Here's the deal, y'all: Folks are going to DO for you anyways. And probably not how you would want them to unless you get REALLY SPECIFIC with them. Flash forward to a closet full of "stuff" to donate or give away from well-intentioned people that didn't know what to do because you didn't just say, "Hey, actually yeah, the next time you're at the store? Would you mind to grab some Eucerin because he's almost out and I don't know when I'm going to make it to Kroger this week." Or "You know...I don't always know what she's going to want to eat until the last minute. Could you freeze one of your awesome lasagnas for us the next time you make it?" Or you can be selfish and say, "Hey, it's been a rough week. I would love if you sent me some cookies." Or just be blunt and say, "Amazon and DoorDash gift cards."


PEOPLE WANT TO HELP YOU. DON'T LET THEM WASTE THEIR MONEY ON EUCALYPTUS SPEARMINT LOTION THAT THEIR COUSIN'S BROTHER-IN-LAW LOVED WHEN YOU CAN'T USE THAT BECAUSE YOUR SKIN IS RAW AND CRACKED AND THAT LOTION WOULD BURN LIKE A MOTHER.


THEN, WHEN THEY ASK YOU ABOUT IT LATER, YOU EITHER HAVE TO LIE, RISKING THEM BUYING MORE OF IT FOR YOU. OR YOU CAN TELL THEM THE TRUTH, MAKING THEM FEEL BAD FOR SETTING YOUR SKIN AFLAME.
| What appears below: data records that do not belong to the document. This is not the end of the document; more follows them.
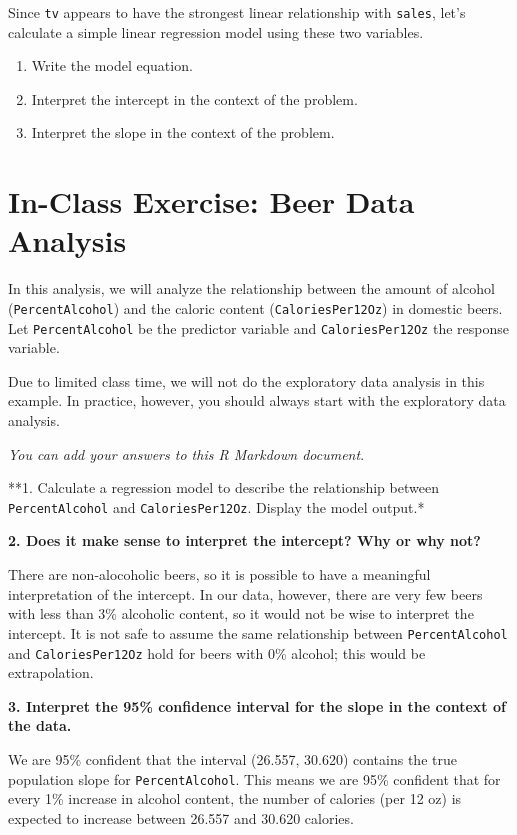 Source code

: \documentclass[]{book}
\providecommand{\tightlist}{%
  \setlength{\itemsep}{0pt}\setlength{\parskip}{0pt}}
\begin{document}
Since \texttt{tv} appears to have the strongest linear relationship with
\texttt{sales}, let's calculate a simple linear regression model using
these two variables.

\begin{enumerate}
\def\labelenumi{\arabic{enumi}.}
\tightlist
\item
  Write the model equation.
\item
  Interpret the intercept in the context of the problem.
\item
  Interpret the slope in the context of the problem.
\end{enumerate}

\section{In-Class Exercise: Beer Data
Analysis}\label{in-class-exercise-beer-data-analysis}

In this analysis, we will analyze the relationship between the amount of
alcohol (\texttt{PercentAlcohol}) and the caloric content
(\texttt{CaloriesPer12Oz}) in domestic beers. Let
\texttt{PercentAlcohol} be the predictor variable and
\texttt{CaloriesPer12Oz} the response variable.

Due to limited class time, we will not do the exploratory data analysis
in this example. In practice, however, you should always start with the
exploratory data analysis.

\emph{You can add your answers to this R Markdown document}.

**1. Calculate a regression model to describe the relationship between
\texttt{PercentAlcohol} and \texttt{CaloriesPer12Oz}. Display the model
output.*

\textbf{2. Does it make sense to interpret the intercept? Why or why
not?}

There are non-alocoholic beers, so it is possible to have a meaningful
interpretation of the intercept. In our data, however, there are very
few beers with less than 3\% alcoholic content, so it would not be wise
to interpret the intercept. It is not safe to assume the same
relationship between \texttt{PercentAlcohol} and
\texttt{CaloriesPer12Oz} hold for beers with 0\% alcohol; this would be
extrapolation.

\textbf{3. Interpret the 95\% confidence interval for the slope in the
context of the data.}

We are 95\% confident that the interval (26.557, 30.620) contains the
true population slope for \texttt{PercentAlcohol}. This means we are
95\% confident that for every 1\% increase in alcohol content, the
number of calories (per 12 oz) is expected to increase between 26.557
and 30.620 calories.
\end{document}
*Things I would actually suggest*

Amazon gift cards, DoorDash gift cards, InstaCart gift cards, cozy blankets (large enough to cover an adult), cozy socks (preferably with those non-slip bottoms), cozy sweaters, noise-cancelling headphones (hospitals are noisy), eye masks (hospitals are bright), large tote bags for hospital days/stays, gift certificates to a spa whose staff is trained in oncological massage...I could go on. And probably will at a later time.


8. Puppies. Not that you need an excuse, but cancer is the best excuse ever to get a puppy. Especially when you're the best wife ever. Once, before SH went in for a big surgery, I was given clearance to puppy shop online and when he got out, we would get one. Luckily, I didn't find any that day that were within the greater Southeast (although my sister tried really hard to get me to go on a road trip), because we got our sweet little Honey Pup a few months later. That being said, she's a spoiled little puppy brat so this round means she is getting a baby brother to teach her some responsibility.

She's thrilled.



PS...I probably should have stated this explicitly in my inaugural post but expect a decent balance of humor here when I am talking about serious stuff. We do our best not wallow or linger in the hardships and choose to make light of everything that we can. Understand that this is how we choose to process publicly while addressing in other ways privately. If this troubles you, I'll be posting pics of my kids' lunches on Wednesday.